Plan of Correction: ApprovedMay 21, 2017

The preparation and execution of this plan of correction does not constitute admission or agreement with the facts alleged or conclusions set forth in this statement of deficiencies. This plan of correction is executed solely because it is required by provision of Federal law.
Resident #1 was placed on security checks to ensure her safety. After review by the Interdisciplinary Care Team, it was determined to be prudent to move resident #1 to the other unit to increase her safety and eliminate her access to the lobby and doors to the outside. After her move, her care plan and CNA care card were updated to reflect the move and to further monitor her behavior.
All residents who had been determined to be an elopement risk were review by the Interdisciplinary Care Team and their care plan and CNA care cards were revised where necessary. A list of all residents at risk for elopement was updated and distributed to all departments. Those residents determined to be at high risk for elopement were reviewed by the committee and, where is was felt to be prudent,were transferred to the other unit to increase their safety and to remove their access to the lobby and outside exit doors.

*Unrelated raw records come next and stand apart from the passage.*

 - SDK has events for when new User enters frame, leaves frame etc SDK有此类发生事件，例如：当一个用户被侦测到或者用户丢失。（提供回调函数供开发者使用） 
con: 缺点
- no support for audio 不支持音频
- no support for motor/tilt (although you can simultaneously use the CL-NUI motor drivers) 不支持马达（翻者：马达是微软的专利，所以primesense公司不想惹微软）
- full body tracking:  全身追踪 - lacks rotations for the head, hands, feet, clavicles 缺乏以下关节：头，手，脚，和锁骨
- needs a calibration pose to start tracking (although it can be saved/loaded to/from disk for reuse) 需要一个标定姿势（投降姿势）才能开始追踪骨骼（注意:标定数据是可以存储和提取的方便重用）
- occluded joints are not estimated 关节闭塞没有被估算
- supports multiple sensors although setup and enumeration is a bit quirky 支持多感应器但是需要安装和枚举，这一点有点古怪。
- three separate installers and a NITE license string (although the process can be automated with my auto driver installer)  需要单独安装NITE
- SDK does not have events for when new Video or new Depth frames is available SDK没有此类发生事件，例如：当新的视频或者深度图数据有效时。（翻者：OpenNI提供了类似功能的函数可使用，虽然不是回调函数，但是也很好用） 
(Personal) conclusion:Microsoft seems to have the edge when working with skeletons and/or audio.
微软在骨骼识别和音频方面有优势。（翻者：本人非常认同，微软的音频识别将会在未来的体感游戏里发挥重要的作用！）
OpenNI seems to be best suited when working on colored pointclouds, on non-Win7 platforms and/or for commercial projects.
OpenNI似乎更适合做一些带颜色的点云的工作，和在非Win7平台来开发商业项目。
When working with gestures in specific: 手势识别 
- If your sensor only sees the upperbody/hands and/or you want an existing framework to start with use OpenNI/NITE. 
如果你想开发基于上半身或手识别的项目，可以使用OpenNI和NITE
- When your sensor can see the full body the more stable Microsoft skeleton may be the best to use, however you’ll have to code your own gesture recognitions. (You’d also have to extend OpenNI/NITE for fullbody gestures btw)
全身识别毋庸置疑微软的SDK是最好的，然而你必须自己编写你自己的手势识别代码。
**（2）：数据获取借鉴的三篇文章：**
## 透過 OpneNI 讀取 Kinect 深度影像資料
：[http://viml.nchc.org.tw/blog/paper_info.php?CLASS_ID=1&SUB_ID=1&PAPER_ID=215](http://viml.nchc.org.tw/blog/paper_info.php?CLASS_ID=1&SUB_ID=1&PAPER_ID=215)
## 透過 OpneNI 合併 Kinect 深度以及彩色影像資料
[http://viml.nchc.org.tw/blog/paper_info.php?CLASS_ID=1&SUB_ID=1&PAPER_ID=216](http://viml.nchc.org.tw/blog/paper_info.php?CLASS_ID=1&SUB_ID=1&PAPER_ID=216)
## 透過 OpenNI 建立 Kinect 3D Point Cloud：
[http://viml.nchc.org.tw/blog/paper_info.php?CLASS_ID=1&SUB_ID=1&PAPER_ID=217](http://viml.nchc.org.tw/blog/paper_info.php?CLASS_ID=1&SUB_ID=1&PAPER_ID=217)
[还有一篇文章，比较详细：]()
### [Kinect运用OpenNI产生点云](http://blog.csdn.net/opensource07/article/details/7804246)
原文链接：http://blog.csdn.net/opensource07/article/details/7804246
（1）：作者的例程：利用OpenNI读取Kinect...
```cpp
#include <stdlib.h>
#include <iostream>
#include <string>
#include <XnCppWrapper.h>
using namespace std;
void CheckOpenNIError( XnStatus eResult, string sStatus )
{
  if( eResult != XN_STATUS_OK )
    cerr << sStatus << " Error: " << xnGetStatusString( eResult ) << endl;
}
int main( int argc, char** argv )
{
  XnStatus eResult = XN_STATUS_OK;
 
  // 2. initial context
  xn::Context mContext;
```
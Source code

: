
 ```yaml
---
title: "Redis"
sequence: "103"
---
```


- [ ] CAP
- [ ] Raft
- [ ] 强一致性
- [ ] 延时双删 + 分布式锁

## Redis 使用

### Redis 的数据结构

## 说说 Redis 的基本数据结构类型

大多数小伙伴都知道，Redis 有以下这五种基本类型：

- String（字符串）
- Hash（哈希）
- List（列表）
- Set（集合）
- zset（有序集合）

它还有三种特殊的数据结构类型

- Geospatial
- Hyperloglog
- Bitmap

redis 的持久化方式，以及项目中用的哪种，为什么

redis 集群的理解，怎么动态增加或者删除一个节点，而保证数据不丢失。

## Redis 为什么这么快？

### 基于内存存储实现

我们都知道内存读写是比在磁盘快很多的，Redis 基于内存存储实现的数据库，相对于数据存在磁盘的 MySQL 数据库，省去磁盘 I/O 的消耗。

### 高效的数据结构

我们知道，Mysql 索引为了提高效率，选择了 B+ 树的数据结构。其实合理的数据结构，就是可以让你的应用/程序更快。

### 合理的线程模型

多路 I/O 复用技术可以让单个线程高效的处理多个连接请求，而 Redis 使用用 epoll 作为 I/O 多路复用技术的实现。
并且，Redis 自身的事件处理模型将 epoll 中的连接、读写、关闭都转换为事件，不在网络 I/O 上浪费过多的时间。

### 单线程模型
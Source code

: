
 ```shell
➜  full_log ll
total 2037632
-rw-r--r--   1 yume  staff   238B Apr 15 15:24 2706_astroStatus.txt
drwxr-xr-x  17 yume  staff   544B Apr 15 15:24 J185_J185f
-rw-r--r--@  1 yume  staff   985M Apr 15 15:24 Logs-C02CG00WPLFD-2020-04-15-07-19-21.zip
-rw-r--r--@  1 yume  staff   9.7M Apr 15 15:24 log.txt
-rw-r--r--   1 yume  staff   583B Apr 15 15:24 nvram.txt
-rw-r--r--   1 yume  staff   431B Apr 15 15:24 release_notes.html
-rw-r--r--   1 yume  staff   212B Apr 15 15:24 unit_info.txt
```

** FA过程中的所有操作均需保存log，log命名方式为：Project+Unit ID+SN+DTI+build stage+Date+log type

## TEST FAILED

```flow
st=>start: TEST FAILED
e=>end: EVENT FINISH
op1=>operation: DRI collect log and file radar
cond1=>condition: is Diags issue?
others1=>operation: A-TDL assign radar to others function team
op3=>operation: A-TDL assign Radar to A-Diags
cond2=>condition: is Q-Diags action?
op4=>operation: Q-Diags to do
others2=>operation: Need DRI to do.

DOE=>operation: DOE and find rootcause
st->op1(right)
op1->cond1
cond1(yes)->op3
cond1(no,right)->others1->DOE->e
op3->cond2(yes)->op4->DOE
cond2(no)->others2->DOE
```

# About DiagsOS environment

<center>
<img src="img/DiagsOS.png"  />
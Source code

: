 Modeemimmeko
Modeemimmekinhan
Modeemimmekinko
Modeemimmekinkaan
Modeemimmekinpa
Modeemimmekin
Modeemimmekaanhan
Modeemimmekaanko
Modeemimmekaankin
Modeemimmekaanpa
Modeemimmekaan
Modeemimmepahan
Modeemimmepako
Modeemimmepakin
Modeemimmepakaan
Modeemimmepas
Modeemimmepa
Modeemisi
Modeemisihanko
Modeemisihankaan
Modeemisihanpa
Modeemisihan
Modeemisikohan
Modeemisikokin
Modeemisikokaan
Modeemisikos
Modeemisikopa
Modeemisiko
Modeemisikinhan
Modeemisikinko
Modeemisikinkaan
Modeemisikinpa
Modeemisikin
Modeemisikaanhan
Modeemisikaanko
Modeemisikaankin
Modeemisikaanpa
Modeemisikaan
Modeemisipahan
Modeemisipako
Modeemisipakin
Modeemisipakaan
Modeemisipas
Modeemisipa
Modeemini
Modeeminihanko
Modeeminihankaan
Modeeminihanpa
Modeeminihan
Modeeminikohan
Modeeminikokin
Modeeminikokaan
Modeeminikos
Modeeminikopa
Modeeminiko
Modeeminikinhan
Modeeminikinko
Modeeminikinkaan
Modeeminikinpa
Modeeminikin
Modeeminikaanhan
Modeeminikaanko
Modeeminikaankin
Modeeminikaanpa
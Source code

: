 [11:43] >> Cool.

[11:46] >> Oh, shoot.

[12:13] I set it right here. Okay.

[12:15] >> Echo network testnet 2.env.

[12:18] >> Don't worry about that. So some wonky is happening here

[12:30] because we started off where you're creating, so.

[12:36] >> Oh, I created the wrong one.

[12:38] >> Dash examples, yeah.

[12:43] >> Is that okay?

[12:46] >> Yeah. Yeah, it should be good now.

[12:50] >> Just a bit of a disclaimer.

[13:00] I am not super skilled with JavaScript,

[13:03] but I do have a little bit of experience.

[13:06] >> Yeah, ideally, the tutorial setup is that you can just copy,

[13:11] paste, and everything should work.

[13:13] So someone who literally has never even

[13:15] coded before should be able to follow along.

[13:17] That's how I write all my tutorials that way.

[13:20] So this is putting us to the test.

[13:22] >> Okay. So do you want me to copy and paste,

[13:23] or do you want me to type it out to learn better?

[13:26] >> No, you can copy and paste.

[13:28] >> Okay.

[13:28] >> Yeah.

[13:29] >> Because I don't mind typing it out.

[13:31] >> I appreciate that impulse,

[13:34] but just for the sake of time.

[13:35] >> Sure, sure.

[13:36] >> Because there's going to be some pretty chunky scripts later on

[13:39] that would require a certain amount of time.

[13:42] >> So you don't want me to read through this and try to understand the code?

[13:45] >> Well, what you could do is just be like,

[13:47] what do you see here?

Facility policies and procedures for the prevention of elopement of residents at risk have been reviewed and revised as necessary. The Staff Development Coordinator and/or her designee will inservice all staff members on the Facility policy and elopement prevention procedures.
Safety measures instituted to protect the safety of all residents determined to be at risk for elopement will be audited by the Nurse Managers or their designee weekly for four weeks then monthly and then intermittently as determined by the Quality Assurance Committee after the review of the audits.
The Director of Nursing is responsible for the correction of this deficiency.